Top 5 use cases for Side Panel: Extension UI Architect you haven't thought of

Meta: Explore uncommon but high leverage scenarios where generated Side Panel scaffolding accelerates research, training, sales engineering, and internal tooling.

Estimated read time: 10 minutes

Most teams think of Side Panels as a developer shortcut for first commits. The same generator also supports moments outside traditional engineering sprints. When the artifact is fast to produce and easy to read, it becomes a communication tool for revenue, education, and governance. The five scenarios below highlight where Side Panel: Extension UI Architect quietly saves time for people who do not live in extension repositories every day.

Use case one: sales engineering proof assets in live calls

Sales engineers demonstrating browser extensions often need credible UI in minutes. Side Panels generates a Side Panel layout that looks intentional on a shared screen, which helps prospects visualize workflow without committing engineering hours. You still customize copy for the account, but you avoid apologizing for rough HTML during a first meeting.

This use case works because the Side Panel surface feels native to Chrome, which reinforces product positioning for teams building productivity adjacent tools.

Use case two: university labs with tight schedules

Instructors can generate a baseline package, then ask students to implement messaging and storage logic as homework. The generated files provide structure so grading focuses on learning objectives rather than fixing mismatched file names. Students also learn realistic extension layout patterns early.

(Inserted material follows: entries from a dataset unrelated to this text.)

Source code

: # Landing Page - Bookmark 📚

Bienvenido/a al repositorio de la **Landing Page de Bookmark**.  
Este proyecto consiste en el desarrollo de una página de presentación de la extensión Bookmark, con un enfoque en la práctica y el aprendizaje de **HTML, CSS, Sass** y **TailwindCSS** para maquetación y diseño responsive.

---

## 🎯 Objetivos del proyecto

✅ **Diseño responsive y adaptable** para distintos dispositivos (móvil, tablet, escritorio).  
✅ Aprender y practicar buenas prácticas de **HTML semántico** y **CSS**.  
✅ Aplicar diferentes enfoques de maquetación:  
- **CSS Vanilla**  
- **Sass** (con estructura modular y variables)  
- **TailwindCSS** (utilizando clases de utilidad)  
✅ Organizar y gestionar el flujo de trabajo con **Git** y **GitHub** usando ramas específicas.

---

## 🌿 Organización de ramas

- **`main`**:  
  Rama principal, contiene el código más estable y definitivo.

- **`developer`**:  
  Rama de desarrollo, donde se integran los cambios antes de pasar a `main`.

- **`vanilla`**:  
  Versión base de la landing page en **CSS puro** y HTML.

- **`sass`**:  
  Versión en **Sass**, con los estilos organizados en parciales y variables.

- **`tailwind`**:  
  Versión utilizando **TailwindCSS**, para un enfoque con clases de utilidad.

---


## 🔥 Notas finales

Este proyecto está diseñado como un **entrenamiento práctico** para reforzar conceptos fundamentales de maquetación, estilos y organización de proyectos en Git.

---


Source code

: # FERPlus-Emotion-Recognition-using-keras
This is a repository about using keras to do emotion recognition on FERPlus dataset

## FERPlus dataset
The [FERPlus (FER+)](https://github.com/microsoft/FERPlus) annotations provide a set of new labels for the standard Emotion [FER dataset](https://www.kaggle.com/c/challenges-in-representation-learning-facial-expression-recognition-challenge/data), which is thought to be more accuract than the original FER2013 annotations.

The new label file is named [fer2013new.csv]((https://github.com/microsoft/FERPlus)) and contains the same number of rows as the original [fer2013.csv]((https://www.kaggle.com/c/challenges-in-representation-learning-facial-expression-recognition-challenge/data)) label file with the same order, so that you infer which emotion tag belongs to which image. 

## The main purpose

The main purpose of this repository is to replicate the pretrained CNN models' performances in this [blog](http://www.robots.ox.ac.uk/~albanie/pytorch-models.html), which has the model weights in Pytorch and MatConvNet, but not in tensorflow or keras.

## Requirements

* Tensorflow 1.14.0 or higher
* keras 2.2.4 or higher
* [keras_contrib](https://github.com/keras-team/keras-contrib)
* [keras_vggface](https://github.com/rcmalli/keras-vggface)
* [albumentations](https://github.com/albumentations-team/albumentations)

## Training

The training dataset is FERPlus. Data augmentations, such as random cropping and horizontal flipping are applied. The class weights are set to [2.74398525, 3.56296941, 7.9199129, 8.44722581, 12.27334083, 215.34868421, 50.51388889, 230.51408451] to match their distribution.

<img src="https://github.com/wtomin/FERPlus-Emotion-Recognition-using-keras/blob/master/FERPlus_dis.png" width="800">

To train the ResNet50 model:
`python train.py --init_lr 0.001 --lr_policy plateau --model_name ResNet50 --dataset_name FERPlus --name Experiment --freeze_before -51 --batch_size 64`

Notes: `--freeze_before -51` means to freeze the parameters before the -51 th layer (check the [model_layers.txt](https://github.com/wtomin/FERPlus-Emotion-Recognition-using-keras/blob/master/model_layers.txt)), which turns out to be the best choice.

Labs benefit from repeatability. Each cohort starts from the same scaffold, which reduces support tickets and keeps teaching assistants aligned.

Use case three: design critique sessions with real DOM landmarks

Designers can critique spacing, hierarchy, and action placement using generated HTML landmarks rather than static images alone. Side Panels provides a shared vocabulary such as header, scroll region, and footer actions that makes feedback actionable for developers.

When critique happens earlier, teams avoid late rework that emerges from designs that assumed a popup canvas instead of a Side Panel column.

Use case four: internal compliance previews for security teams

Security reviewers often ask what permissions are requested and why. Side Panels makes permission choices explicit before code exists, and the manifest output mirrors those choices. Teams can attach the generated manifest to review packets as a concrete artifact rather than a narrative alone.

This reduces back and forth when reviewers need clarity on default paths and declared capabilities.

Use case five: content localization drills

Localization teams can generate a baseline panel, then translate strings systematically while preserving structure. Because the HTML separates regions, translators can work in context without breaking layout accidentally. Regeneration after copy updates remains straightforward when filenames stay stable.

Try these workflows from the Home tool section by exporting a fresh package tailored to each scenario.

Across these scenarios, the common thread is alignment. Side Panels gives stakeholders a shared artifact that is more concrete than a slide and less risky than improvising HTML during a live session. When everyone points at the same structure, decisions happen faster and rework drops.

Common mistakes when scaffolding Chrome Side Panel UI — and how Side Panels fixes them

Meta: Identify frequent Side Panel implementation pitfalls from mismatched paths to permission drift, and learn how structured generation prevents them.

Estimated read time: 11 minutes

Mistake one: treating Side Panel HTML like a popup

Popups often optimize for a small fixed height and hide scrolling behavior. Side Panel users expect a column that breathes with content and keeps primary actions reachable. Teams that copy popup markup verbatim often end up with clipped content and confusing scroll containers. Side Panels generates a column layout with a dedicated scroll region and footer actions that match Side Panel ergonomics rather than popup assumptions.

The fix is structural, not cosmetic. When your HTML respects scroll and action placement, you reduce the number of resize bugs reported in beta.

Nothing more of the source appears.